04/25/2026
Now that puppies from my most recent litter have started heading to their new homes, I wanted to share something that’s come up a lot lately in conversations with both buyers and other breeders.
I’ve had a few people say their vet or friends were skeptical about using a nomograph to guide vaccine timing, and in some cases were told there’s no research to back it up. I know that can make it hard to advocate for, so I wanted to put everything in one place so you can look at the information yourself and have real references if you ever need them.
For anyone new to it, a nomograph is based on a blood test done on the mother. It measures her antibody levels, and from that, a lab can predict when her puppies’ maternal antibodies will drop low enough for vaccines actually to work.
The standard puppy vaccine schedule (every 3–4 weeks) is built to cover a wide range of puppies. It’s based on averages, not individuals. The issue is maternal antibodies. They protect puppies early on, but if levels remain high, they can prevent the vaccine from doing its job.
That’s why you can have a puppy that’s been vaccinated but isn’t actually immunized yet. It’s not that the vaccine failed; it’s that the puppy’s body never responded to it.

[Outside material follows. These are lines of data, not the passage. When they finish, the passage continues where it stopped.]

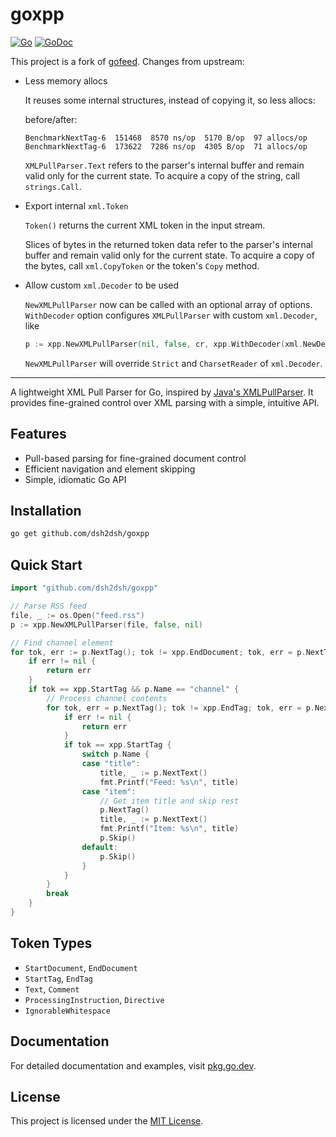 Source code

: # goxpp

[![Go](https://github.com/dsh2dsh/goxpp/actions/workflows/go.yml/badge.svg)](https://github.com/dsh2dsh/goxpp/actions/workflows/go.yml)
[![GoDoc](https://godoc.org/github.com/dsh2dsh/goxpp?status.png)](https://godoc.org/github.com/dsh2dsh/goxpp)

This project is a fork of [gofeed](https://github.com/mmcdole/goxpp). Changes
from upstream:

* Less memory allocs

  It reuses some internal structures, instead of copying it, so less allocs:

  before/after:
  ```
  BenchmarkNextTag-6  151468  8570 ns/op  5170 B/op  97 allocs/op
  BenchmarkNextTag-6  173622  7286 ns/op  4305 B/op  71 allocs/op
  ```

  `XMLPullParser.Text` refers to the parser's internal buffer and remain valid
  only for the current state. To acquire a copy of the string, call
  `strings.Call`.

* Export internal `xml.Token`

  `Token()` returns the current XML token in the input stream.

  Slices of bytes in the returned token data refer to the parser's internal
  buffer and remain valid only for the current state. To acquire a copy of the
  bytes, call `xml.CopyToken` or the token's `Copy` method.

* Allow custom `xml.Decoder` to be used

  `NewXMLPullParser` now can be called with an optional array of options.
  `WithDecoder` option configures `XMLPullParser` with custom `xml.Decoder`,
  like

  ``` go
  p := xpp.NewXMLPullParser(nil, false, cr, xpp.WithDecoder(xml.NewDecoder(r)))
  ```

  `NewXMLPullParser` will override `Strict` and `CharsetReader` of
  `xml.Decoder`.

---

A lightweight XML Pull Parser for Go, inspired by [Java's XMLPullParser](http://www.xmlpull.org/v1/download/unpacked/doc/quick_intro.html). It provides fine-grained control over XML parsing with a simple, intuitive API.

## Features

- Pull-based parsing for fine-grained document control
- Efficient navigation and element skipping
- Simple, idiomatic Go API

## Installation

```bash
go get github.com/dsh2dsh/goxpp
```

## Quick Start

```go
import "github.com/dsh2dsh/goxpp"

// Parse RSS feed
file, _ := os.Open("feed.rss")
p := xpp.NewXMLPullParser(file, false, nil)

// Find channel element
for tok, err := p.NextTag(); tok != xpp.EndDocument; tok, err = p.NextTag() {
    if err != nil {
        return err
    }
    if tok == xpp.StartTag && p.Name == "channel" {
        // Process channel contents
        for tok, err = p.NextTag(); tok != xpp.EndTag; tok, err = p.NextTag() {
            if err != nil {
                return err
            }
            if tok == xpp.StartTag {
                switch p.Name {
                case "title":
                    title, _ := p.NextText()
                    fmt.Printf("Feed: %s\n", title)
                case "item":
                    // Get item title and skip rest
                    p.NextTag()
                    title, _ := p.NextText()
                    fmt.Printf("Item: %s\n", title)
                    p.Skip()
                default:
                    p.Skip()
                }
            }
        }
        break
    }
}
```

## Token Types

- `StartDocument`, `EndDocument`
- `StartTag`, `EndTag`
- `Text`, `Comment`
- `ProcessingInstruction`, `Directive`
- `IgnorableWhitespace`

## Documentation

For detailed documentation and examples, visit [pkg.go.dev](https://pkg.go.dev/github.com/dsh2dsh/goxpp).

## License

This project is licensed under the [MIT License](LICENSE).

On the other hand, if you wait too long, there’s a window when maternal protection has worn off, but the puppy hasn’t been successfully immunized yet.
A nomograph helps narrow that window. It’s not perfect, but it removes a lot of the guesswork.

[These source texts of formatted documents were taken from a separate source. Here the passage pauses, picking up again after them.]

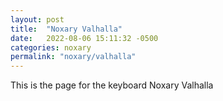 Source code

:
 ```yaml
---
layout: post
title:  "Noxary Valhalla"
date:   2022-08-06 15:11:32 -0500
categories: noxary
permalink: "noxary/valhalla"
---
```

This is the page for the keyboard Noxary Valhalla
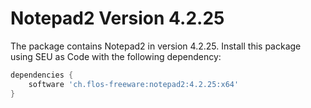 Notepad2 Version 4.2.25
=======================

The package contains Notepad2 in version 4.2.25. Install this package using SEU as Code with the following dependency:
```groovy
dependencies {
    software 'ch.flos-freeware:notepad2:4.2.25:x64'
}
``` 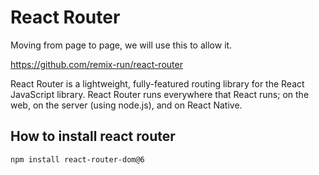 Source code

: # React Router

Moving from page to page, we will use this to allow it.

https://github.com/remix-run/react-router

React Router is a lightweight, fully-featured routing library for the React JavaScript library. React Router runs everywhere that React runs; on the web, on the server (using node.js), and on React Native.

## How to install react router

```
npm install react-router-dom@6
```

One of the practical benefits of more precise vaccine timing is that it can make early socialization feel more intentional. When you have a clearer understanding of immune timing, it reduces some of the uncertainty around safe exposure during that critical early period.

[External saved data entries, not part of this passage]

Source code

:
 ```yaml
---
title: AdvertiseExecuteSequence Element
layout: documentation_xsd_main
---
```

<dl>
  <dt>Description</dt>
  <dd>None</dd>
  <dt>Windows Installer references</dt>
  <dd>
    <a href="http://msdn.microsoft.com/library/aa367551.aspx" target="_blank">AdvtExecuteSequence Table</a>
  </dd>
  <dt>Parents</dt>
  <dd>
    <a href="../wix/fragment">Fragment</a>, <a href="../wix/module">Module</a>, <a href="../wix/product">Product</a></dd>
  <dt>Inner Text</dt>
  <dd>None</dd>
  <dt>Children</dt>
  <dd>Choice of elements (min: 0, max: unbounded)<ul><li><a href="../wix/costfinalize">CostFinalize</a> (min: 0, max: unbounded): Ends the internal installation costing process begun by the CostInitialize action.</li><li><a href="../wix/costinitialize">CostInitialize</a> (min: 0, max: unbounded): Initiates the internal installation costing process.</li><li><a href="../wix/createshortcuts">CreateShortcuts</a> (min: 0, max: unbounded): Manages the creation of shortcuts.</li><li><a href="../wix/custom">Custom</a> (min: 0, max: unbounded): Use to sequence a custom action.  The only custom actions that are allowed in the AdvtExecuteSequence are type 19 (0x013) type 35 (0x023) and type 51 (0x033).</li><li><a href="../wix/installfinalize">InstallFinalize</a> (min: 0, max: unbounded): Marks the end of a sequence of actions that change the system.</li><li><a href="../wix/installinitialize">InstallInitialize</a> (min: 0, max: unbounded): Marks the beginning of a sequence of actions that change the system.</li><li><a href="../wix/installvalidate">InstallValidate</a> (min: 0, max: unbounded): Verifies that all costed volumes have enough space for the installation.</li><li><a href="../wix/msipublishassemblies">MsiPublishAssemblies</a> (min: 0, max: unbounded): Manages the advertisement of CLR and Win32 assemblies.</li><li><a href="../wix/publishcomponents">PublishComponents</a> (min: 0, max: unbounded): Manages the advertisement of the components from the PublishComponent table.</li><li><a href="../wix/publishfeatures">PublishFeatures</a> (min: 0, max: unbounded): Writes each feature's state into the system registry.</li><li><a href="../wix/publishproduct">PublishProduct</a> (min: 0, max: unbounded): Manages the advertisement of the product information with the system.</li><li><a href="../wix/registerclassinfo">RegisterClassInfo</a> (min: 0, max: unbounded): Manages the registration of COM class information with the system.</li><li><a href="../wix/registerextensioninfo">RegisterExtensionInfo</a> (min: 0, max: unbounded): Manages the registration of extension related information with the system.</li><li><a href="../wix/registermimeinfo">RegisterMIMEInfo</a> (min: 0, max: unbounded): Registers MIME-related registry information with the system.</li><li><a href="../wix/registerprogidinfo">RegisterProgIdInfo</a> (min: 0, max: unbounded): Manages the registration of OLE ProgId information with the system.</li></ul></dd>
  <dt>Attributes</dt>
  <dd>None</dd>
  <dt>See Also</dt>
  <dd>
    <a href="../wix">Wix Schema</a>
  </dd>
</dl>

If you’re talking to someone who wants to see actual data, here are some solid resources:
The 2020 study out of the University of Wisconsin followed hundreds of puppies and showed improved immunization success when using a nomograph-guided schedule compared to standard timing:
https://www.vetmed.wisc.edu/lab/wp-content/uploads/sites/12/2020/11/Larson-Clinical-Theriogenology-Official-Journal-of-Society-for-Theriogenology-Volume-12-Number-3-September-2020-215-221.pdf
The University of Wisconsin–Madison CAVIDS lab is the group doing this testing and publishing the research. Their site explains how it works and where the limitations are:
https://www.vetmed.wisc.edu/lab/cavids/canine-nomograph-what-is-it/
CAVIDS Links and References:
This is the CAVIDS lab’s reference page with their published research, conference papers, and additional supporting material:
https://www.vetmed.wisc.edu/lab/cavids/links/
WSAVA vaccination guidelines, which are used globally, state that maternal antibody interference is the most common reason vaccines fail in puppies:
https://wsava.org/global-guidelines/vaccination-guidelines/
AAHA guidelines used across the U.S. also emphasize how important timing is in relation to maternal antibody decline:
https://www.aaha.org/resources/2022-aaha-canine-vaccination-guidelines/
If you’d rather listen to it explained, these are worth watching:
Dr. Laurie Larson (UW–Madison) goes through the study and results:
https://www.youtube.com/watch?v=fpA1y0dunvA
CAVIDS: Nomograph and Puppy Follow-up Technical Presentation
This is a more in-depth video from Dr. Laurie Larson where she walks through the actual data from their studies, including how they track puppy immunity after nomograph-timed vaccines:
https://drive.google.com/file/d/1Yv8MiMFp_E2tzw1Vfk0FIiORs_DoU3d6/view?usp=sharing
Dr. Ronald Schultz explains why vaccination doesn’t always equal immunization:
https://www.youtube.com/watch?v=N9hXKeX1Axc
Dr. Jean Dodds talks about individualized vaccine protocols:
https://www.youtube.com/watch?v=iJzQegwSupo
And this one is a simple visual of how maternal antibodies fade:
https://www.youtube.com/watch?v=f0n8fX9shXo
Nomograph testing is a tool that I’ve chosen to use because I want to be as confident as possible that when I say a puppy is protected, they actually are.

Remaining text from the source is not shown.